[Items from a dataset]
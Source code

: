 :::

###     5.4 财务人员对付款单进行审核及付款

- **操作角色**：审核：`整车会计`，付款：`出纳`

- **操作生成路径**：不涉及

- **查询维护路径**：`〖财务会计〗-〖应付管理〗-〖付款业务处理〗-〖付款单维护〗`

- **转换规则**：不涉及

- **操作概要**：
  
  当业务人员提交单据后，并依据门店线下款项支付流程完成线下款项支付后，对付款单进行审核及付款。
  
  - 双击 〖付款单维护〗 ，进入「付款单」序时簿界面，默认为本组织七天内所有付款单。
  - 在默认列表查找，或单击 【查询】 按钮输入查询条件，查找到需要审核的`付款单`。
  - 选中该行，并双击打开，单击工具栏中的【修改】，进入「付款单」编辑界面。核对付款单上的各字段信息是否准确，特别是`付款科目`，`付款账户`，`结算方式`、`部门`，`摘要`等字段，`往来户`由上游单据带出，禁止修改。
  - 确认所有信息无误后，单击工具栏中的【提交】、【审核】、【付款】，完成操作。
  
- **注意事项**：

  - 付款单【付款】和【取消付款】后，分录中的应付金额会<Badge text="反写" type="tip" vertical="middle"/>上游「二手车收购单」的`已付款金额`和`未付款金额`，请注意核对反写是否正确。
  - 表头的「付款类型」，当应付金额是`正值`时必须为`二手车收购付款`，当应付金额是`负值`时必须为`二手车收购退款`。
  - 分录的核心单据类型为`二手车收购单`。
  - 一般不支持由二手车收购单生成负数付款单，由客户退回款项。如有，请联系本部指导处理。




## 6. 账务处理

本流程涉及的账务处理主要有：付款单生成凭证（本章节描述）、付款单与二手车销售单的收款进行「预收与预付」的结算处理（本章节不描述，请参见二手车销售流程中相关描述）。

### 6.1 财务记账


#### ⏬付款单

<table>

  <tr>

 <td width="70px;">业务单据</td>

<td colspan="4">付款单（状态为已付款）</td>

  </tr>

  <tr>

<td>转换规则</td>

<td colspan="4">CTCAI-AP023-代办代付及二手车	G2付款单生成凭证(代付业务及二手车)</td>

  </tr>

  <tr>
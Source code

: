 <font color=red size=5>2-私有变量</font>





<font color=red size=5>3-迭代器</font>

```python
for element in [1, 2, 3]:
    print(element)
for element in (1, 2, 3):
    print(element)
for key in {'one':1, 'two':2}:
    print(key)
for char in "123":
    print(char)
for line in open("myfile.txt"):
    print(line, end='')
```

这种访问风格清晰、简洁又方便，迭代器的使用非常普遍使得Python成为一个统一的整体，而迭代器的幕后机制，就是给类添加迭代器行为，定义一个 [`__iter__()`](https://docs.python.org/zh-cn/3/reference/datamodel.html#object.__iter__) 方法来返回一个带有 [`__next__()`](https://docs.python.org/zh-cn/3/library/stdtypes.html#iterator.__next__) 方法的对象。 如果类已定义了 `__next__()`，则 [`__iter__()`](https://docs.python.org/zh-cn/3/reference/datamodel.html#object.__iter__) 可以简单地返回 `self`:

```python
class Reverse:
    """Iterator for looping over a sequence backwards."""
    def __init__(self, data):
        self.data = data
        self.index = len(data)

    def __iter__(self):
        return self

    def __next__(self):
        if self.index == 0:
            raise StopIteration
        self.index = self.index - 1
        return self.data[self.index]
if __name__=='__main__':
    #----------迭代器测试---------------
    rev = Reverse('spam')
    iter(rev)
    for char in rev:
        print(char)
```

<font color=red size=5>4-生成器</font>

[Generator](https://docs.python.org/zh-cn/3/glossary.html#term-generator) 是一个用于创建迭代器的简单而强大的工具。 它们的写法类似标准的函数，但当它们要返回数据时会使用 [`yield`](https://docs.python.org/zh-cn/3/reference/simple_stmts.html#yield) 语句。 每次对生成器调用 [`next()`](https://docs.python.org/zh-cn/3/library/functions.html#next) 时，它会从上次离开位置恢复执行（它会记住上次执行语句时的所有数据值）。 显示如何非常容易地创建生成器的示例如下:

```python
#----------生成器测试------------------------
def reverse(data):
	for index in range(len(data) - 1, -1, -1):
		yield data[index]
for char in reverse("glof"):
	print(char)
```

# Task item:
All lines above from the one with "- 在默认列表查找，或单击 【查询】" to the one with "<font color=red size=5>4-生成器</font>", inclusive, should be copied exactly, and no other lines.

# Result:
  - 在默认列表查找，或单击 【查询】 按钮输入查询条件，查找到需要审核的`付款单`。
  - 选中该行，并双击打开，单击工具栏中的【修改】，进入「付款单」编辑界面。核对付款单上的各字段信息是否准确，特别是`付款科目`，`付款账户`，`结算方式`、`部门`，`摘要`等字段，`往来户`由上游单据带出，禁止修改。
  - 确认所有信息无误后，单击工具栏中的【提交】、【审核】、【付款】，完成操作。
  
- **注意事项**：

  - 付款单【付款】和【取消付款】后，分录中的应付金额会<Badge text="反写" type="tip" vertical="middle"/>上游「二手车收购单」的`已付款金额`和`未付款金额`，请注意核对反写是否正确。
  - 表头的「付款类型」，当应付金额是`正值`时必须为`二手车收购付款`，当应付金额是`负值`时必须为`二手车收购退款`。
  - 分录的核心单据类型为`二手车收购单`。
  - 一般不支持由二手车收购单生成负数付款单，由客户退回款项。如有，请联系本部指导处理。




## 6. 账务处理

本流程涉及的账务处理主要有：付款单生成凭证（本章节描述）、付款单与二手车销售单的收款进行「预收与预付」的结算处理（本章节不描述，请参见二手车销售流程中相关描述）。

### 6.1 财务记账


#### ⏬付款单

<table>

  <tr>

 <td width="70px;">业务单据</td>

<td colspan="4">付款单（状态为已付款）</td>

  </tr>

  <tr>

<td>转换规则</td>

<td colspan="4">CTCAI-AP023-代办代付及二手车	G2付款单生成凭证(代付业务及二手车)</td>

  </tr>

  <tr>
Source code

: <font color=red size=5>2-私有变量</font>





<font color=red size=5>3-迭代器</font>

```python
for element in [1, 2, 3]:
    print(element)
for element in (1, 2, 3):
    print(element)
for key in {'one':1, 'two':2}:
    print(key)
for char in "123":
    print(char)
for line in open("myfile.txt"):
    print(line, end='')
```

这种访问风格清晰、简洁又方便，迭代器的使用非常普遍使得Python成为一个统一的整体，而迭代器的幕后机制，就是给类添加迭代器行为，定义一个 [`__iter__()`](https://docs.python.org/zh-cn/3/reference/datamodel.html#object.__iter__) 方法来返回一个带有 [`__next__()`](https://docs.python.org/zh-cn/3/library/stdtypes.html#iterator.__next__) 方法的对象。 如果类已定义了 `__next__()`，则 [`__iter__()`](https://docs.python.org/zh-cn/3/reference/datamodel.html#object.__iter__) 可以简单地返回 `self`:

```python
class Reverse:
    """Iterator for looping over a sequence backwards."""
    def __init__(self, data):
        self.data = data
        self.index = len(data)

    def __iter__(self):
        return self

    def __next__(self):
        if self.index == 0:
            raise StopIteration
        self.index = self.index - 1
        return self.data[self.index]
if __name__=='__main__':
    #----------迭代器测试---------------
    rev = Reverse('spam')
    iter(rev)
    for char in rev:
        print(char)
```

<font color=red size=5>4-生成器</font>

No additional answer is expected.